Registered Shareholders are requested to date and sign the accompanying proxy and deliver it to Computershare Investor Services Inc. (“Computershare”), attention: Proxy Department, 100 University Avenue, 8th Floor, Toronto, Ontario, M5J 2Y1 or by internet at www.investorvote.com at least 48 hours (excluding Saturdays, Sundays and holidays) prior to the time set for the Meeting or any adjournment thereof. All instructions are listed in the enclosed form of proxy. The instrument appointing a proxy shall be in writing and shall be executed by the Shareholder or his or her attorney authorized in writing or, if the Shareholder is a corporation, under its corporate seal by an officer or attorney thereof duly authorized. Late proxies may be accepted or rejected by the Chairman of the Meeting in his discretion, and the Chairman is under no obligation to accept or reject any particular late proxy .

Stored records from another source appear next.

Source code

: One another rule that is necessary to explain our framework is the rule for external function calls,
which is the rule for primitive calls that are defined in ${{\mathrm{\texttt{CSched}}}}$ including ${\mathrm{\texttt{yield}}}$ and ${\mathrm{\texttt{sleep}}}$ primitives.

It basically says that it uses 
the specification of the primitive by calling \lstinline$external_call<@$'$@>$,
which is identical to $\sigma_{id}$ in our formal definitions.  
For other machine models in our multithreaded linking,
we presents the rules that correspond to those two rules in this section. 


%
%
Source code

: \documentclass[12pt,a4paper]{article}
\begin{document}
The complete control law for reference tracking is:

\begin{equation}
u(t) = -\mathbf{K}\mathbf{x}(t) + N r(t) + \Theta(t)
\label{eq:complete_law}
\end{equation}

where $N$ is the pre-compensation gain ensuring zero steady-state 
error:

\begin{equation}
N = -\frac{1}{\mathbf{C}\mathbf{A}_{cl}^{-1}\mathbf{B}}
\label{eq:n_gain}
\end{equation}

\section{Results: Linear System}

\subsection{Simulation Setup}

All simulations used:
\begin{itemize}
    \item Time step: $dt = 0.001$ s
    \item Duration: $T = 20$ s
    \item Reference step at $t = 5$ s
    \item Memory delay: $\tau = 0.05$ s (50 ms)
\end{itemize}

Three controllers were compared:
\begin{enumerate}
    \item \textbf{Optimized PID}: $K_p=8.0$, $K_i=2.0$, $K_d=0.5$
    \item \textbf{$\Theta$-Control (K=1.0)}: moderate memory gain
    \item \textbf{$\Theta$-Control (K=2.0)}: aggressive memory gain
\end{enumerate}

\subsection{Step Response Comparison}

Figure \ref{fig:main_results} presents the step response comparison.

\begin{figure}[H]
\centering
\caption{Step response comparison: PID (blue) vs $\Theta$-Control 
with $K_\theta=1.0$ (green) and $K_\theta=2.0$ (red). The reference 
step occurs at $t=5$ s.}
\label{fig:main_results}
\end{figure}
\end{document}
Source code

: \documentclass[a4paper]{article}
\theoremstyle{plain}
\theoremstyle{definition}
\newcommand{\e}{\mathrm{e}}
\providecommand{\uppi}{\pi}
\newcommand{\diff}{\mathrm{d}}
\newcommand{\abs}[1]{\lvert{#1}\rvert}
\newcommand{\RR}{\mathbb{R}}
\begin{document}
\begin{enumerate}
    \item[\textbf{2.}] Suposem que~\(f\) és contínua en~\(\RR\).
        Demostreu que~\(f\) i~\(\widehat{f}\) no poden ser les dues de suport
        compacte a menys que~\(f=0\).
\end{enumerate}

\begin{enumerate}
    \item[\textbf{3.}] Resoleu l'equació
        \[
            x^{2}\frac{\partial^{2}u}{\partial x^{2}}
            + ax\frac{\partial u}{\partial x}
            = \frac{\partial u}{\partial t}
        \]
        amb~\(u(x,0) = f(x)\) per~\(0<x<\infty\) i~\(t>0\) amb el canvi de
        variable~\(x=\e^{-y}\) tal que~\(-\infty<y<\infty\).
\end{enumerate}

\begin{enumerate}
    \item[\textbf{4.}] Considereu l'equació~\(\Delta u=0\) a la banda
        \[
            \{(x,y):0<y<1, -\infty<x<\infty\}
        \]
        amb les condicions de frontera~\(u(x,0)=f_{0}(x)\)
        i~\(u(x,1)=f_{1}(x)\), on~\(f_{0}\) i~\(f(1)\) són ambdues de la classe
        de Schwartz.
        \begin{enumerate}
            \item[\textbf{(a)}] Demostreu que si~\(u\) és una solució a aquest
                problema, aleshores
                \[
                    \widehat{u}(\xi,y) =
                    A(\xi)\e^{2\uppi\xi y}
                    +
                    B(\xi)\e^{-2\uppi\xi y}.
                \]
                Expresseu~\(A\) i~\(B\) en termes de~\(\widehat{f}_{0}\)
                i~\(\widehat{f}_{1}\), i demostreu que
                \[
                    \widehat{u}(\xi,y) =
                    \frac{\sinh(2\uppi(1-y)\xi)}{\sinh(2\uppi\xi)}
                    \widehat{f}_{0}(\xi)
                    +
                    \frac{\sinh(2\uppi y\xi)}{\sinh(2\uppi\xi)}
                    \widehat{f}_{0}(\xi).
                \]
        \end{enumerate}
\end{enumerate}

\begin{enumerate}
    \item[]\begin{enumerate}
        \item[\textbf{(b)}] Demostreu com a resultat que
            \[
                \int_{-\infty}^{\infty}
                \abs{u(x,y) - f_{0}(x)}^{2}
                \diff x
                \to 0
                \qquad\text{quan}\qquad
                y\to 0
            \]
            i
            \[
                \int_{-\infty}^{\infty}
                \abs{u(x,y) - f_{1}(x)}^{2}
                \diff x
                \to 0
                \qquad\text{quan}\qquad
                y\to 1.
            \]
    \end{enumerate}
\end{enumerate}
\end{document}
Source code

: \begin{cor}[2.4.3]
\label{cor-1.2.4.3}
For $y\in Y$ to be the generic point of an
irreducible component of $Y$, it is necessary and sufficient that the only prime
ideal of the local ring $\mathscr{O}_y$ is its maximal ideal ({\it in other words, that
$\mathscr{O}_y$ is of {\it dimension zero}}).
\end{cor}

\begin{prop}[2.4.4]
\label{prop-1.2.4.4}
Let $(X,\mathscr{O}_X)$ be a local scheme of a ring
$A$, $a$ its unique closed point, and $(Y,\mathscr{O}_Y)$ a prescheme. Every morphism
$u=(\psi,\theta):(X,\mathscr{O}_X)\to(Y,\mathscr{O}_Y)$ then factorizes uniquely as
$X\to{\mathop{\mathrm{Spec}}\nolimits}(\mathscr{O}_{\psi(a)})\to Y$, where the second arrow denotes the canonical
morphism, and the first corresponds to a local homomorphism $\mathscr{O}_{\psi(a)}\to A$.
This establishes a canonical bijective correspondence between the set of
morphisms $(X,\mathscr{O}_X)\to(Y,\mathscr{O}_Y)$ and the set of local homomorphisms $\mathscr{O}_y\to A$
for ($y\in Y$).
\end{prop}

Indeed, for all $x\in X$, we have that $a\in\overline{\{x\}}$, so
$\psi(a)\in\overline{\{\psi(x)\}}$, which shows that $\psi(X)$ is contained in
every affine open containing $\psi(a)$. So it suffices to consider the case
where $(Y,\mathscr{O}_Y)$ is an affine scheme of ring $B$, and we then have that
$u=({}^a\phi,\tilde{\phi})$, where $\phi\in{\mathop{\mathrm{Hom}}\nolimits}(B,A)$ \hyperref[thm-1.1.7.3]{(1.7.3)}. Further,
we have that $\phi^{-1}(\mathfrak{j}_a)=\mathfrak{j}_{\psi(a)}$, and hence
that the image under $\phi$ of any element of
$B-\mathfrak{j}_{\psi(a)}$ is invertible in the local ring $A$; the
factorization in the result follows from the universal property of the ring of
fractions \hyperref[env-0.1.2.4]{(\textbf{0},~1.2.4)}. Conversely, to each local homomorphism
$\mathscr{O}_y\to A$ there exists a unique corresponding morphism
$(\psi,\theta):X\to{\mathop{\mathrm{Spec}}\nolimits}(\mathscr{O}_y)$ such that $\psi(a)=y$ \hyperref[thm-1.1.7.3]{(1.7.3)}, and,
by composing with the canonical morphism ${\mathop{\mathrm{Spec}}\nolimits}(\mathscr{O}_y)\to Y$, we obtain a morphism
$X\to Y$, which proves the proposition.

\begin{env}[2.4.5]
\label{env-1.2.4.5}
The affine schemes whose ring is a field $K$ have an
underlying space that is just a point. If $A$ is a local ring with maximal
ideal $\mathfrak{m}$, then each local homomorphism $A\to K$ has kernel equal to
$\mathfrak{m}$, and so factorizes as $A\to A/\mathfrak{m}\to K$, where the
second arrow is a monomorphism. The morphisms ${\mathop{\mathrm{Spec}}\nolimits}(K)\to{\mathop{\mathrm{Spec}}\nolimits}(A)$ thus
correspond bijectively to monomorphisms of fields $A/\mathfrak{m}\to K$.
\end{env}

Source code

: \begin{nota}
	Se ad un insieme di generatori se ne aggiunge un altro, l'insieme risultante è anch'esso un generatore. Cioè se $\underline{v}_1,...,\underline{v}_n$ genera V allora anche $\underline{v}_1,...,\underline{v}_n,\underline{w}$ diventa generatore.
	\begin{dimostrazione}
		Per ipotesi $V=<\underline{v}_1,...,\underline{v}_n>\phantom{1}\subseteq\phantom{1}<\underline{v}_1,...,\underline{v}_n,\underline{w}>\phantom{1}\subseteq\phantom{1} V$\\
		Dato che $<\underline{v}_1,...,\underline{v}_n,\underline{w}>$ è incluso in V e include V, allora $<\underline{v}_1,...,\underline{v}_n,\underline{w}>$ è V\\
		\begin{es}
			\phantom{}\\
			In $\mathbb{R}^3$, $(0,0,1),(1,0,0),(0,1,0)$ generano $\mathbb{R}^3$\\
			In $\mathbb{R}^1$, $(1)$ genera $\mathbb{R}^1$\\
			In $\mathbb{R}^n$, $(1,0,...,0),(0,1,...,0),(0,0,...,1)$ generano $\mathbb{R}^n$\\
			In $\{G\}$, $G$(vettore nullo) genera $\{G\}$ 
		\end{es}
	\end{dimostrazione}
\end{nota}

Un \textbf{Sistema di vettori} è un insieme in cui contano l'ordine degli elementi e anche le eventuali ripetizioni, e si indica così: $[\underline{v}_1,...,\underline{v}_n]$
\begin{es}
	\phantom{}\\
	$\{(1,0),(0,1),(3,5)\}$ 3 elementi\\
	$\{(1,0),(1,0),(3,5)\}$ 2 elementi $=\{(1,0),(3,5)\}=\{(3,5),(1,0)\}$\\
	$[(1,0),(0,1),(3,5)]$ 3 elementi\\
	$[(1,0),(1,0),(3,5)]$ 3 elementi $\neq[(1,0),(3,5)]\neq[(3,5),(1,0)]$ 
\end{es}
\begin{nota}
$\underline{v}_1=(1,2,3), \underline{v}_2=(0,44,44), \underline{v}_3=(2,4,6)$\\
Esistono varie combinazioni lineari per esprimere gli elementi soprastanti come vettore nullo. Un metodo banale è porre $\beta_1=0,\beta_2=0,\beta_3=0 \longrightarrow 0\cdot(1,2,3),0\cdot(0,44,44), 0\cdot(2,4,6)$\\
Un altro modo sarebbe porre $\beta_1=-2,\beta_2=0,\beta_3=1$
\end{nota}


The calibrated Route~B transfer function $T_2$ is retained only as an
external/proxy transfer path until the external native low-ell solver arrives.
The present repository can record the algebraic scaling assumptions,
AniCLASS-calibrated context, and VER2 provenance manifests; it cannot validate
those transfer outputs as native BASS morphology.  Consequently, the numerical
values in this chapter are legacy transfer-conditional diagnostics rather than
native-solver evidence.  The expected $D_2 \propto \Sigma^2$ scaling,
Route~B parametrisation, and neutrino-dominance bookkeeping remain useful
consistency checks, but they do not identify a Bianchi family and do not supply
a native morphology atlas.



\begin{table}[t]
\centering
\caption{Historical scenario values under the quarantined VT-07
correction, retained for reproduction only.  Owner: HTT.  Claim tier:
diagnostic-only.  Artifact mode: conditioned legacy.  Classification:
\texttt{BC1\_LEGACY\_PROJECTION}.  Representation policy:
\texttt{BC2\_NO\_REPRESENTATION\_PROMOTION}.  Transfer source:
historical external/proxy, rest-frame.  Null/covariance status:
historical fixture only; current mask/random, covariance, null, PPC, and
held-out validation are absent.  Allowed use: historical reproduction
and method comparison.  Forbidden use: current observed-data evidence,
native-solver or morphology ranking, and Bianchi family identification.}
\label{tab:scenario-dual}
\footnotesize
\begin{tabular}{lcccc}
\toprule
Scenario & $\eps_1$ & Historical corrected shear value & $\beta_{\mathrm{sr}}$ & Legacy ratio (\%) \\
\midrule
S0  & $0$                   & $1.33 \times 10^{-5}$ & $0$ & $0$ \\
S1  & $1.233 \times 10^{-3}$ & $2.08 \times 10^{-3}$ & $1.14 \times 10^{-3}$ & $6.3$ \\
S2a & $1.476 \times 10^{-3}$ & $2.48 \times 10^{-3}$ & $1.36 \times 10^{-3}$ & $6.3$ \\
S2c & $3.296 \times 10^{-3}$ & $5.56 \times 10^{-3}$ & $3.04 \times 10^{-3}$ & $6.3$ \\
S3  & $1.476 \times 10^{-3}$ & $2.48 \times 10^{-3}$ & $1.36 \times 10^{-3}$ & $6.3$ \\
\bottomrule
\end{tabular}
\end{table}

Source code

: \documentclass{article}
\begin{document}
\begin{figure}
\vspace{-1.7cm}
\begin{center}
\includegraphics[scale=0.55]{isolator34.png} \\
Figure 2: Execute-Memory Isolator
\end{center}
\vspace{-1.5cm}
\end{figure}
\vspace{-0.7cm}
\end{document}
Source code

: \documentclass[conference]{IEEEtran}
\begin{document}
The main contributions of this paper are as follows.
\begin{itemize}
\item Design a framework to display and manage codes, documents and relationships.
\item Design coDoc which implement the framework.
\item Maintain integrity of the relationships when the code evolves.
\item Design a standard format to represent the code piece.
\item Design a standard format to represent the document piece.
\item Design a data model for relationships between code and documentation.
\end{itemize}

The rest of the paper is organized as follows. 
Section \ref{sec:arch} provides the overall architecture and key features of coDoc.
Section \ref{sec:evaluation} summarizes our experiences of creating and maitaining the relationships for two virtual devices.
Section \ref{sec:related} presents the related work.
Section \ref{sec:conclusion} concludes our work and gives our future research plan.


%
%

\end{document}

The board of directors of the Company has fixed the record date for the Meeting at the close of business on October 31, 2024 (the “ Record Date ”). Holders (“ Shareholders ”) of common shares in the capital of the Company (“ Common Shares ”) of record as at the Record Date are entitled to receive notice of the Meeting and to vote those Common Shares included in the list of Shareholders entitled to vote at the Meeting prepared as at the Record Date, unless any such Shareholder transfers the ownership of his or her Common Shares after the Record Date and the transferee of those Common Shares establishes that he or she owns the Common Shares and demands not later than ten (10) days before the Meeting, that the transferee’s name be included in the list of Shareholders entitled to vote at the Meeting, in which case such transferee shall be entitled to vote such Common Shares at the Meeting.
Particulars of the foregoing matters are set forth in the accompanying Information Circular. The financial statements for the year ended December 31, 2022 and 2023, and the report of the auditors of the Company thereon are available on SEDAR+ at www.sedarplus.com.
DATED at Vancouver, British Columbia, the 12th day of November, 2024.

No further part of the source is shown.